Task instructions: Skip any pictures. Repeat the data exactly, from its first line through the line that holds "McKinsey & Company", both included.

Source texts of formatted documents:
<<<<

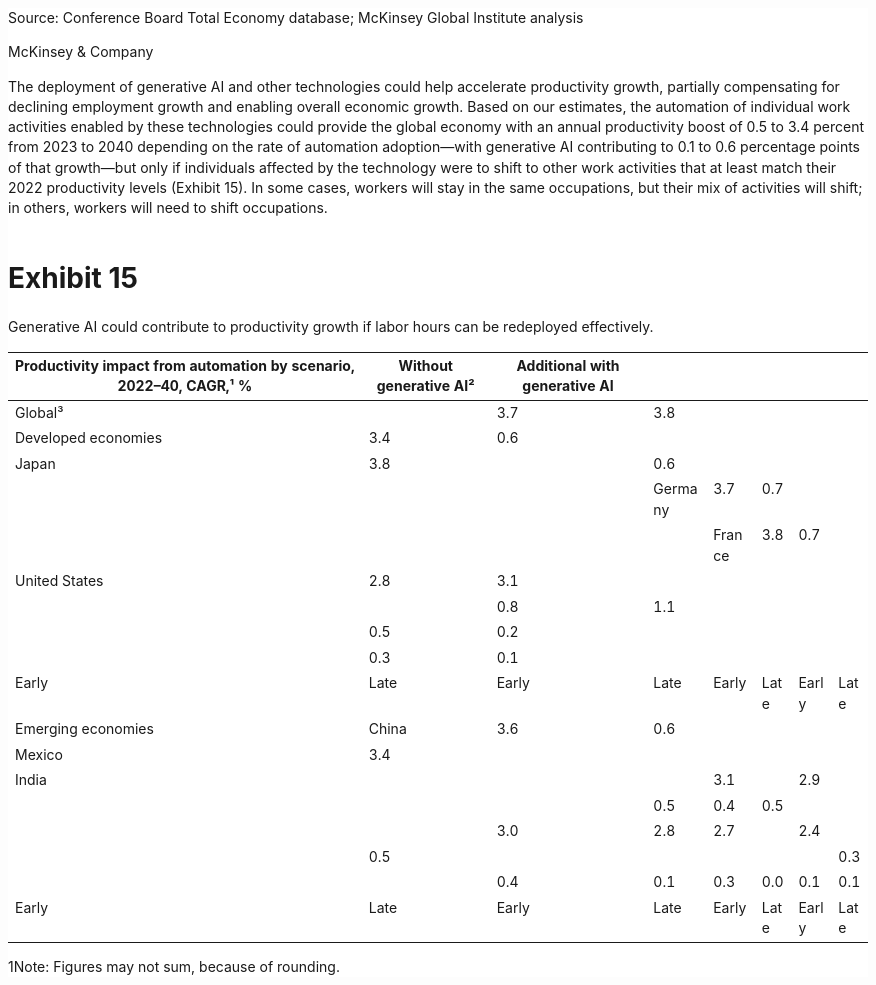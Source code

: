 Source: Conference Board Total Economy database; McKinsey Global Institute analysis

McKinsey & Company

The deployment of generative AI and other technologies could help accelerate productivity growth, partially compensating for declining employment growth and enabling overall economic growth. Based on our estimates, the automation of individual work activities enabled by these technologies could provide the global economy with an annual productivity boost of 0.5 to 3.4 percent from 2023 to 2040 depending on the rate of automation adoption—with generative AI contributing to 0.1 to 0.6 percentage points of that growth—but only if individuals affected by the technology were to shift to other work activities that at least match their 2022 productivity levels (Exhibit 15). In some cases, workers will stay in the same occupations, but their mix of activities will shift; in others, workers will need to shift occupations.

# Exhibit 15

Generative AI could contribute to productivity growth if labor hours can be redeployed effectively.

|Productivity impact from automation by scenario, 2022–40, CAGR,¹ %|Without generative AI²|Additional with generative AI| | | | | |
|---|---|---|---|---|---|---|---|
|Global³| |3.7|3.8| | | | |
|Developed economies|3.4|0.6| | | | | |
|Japan|3.8| |0.6| | | | |
| | | |Germany|3.7|0.7| | |
| | | | |France|3.8|0.7| |
|United States|2.8|3.1| | | | | |
| | |0.8|1.1| | | | |
| |0.5|0.2| | | | | |
| |0.3|0.1| | | | | |
|Early|Late|Early|Late|Early|Late|Early|Late|
|Emerging economies|China|3.6|0.6| | | | |
|Mexico|3.4| | | | | | |
|India| | | |3.1| |2.9| |
| | | |0.5|0.4|0.5| | |
| | |3.0|2.8|2.7| |2.4| |
| |0.5| | | | | |0.3|
| | |0.4|0.1|0.3|0.0|0.1|0.1|
|Early|Late|Early|Late|Early|Late|Early|Late|

1Note: Figures may not sum, because of rounding.
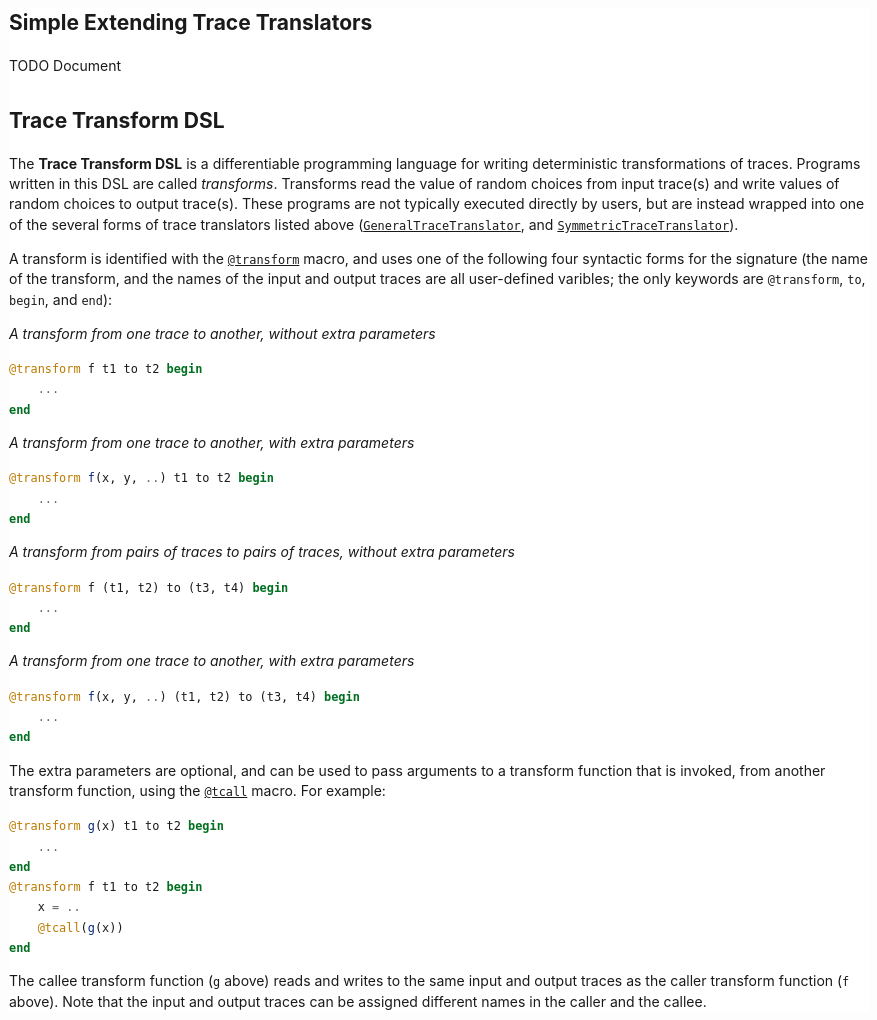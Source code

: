 ## Simple Extending Trace Translators

TODO Document

## Trace Transform DSL

The **Trace Transform DSL** is a differentiable programming language for writing deterministic transformations of traces.
Programs written in this DSL are called *transforms*.
Transforms read the value of random choices from input trace(s) and write values of random choices to output trace(s).
These programs are not typically executed directly by users, but are instead wrapped into one of the several forms of trace translators listed above ([`GeneralTraceTranslator`](@ref), and [`SymmetricTraceTranslator`](@ref)).

A transform is identified with the [`@transform`](@ref) macro, and uses one of the following four syntactic forms for the signature (the name of the transform, and the names of the input and output traces are all user-defined varibles; the only keywords are `@transform`, `to`, `begin`, and `end`):

*A transform from one trace to another, without extra parameters*
```julia
@transform f t1 to t2 begin
    ...
end
```
*A transform from one trace to another, with extra parameters*
```julia
@transform f(x, y, ..) t1 to t2 begin
    ...
end
```
*A transform from pairs of traces to pairs of traces, without extra parameters*
```julia
@transform f (t1, t2) to (t3, t4) begin
    ...
end
```
*A transform from one trace to another, with extra parameters*
```julia
@transform f(x, y, ..) (t1, t2) to (t3, t4) begin
    ...
end
```
The extra parameters are optional, and can be used to pass arguments to a transform function that is invoked, from another transform function, using the [`@tcall`](@ref) macro.
For example:
```julia
@transform g(x) t1 to t2 begin
    ...
end
@transform f t1 to t2 begin
    x = ..
    @tcall(g(x))
end
```
The callee transform function (`g` above) reads and writes to the same input and output traces as the caller transform function (`f` above). Note that the input and output traces can be assigned different names in the caller and the callee.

>>>>

Solution for this problem:
Source code

: Source: Conference Board Total Economy database; McKinsey Global Institute analysis

McKinsey & Company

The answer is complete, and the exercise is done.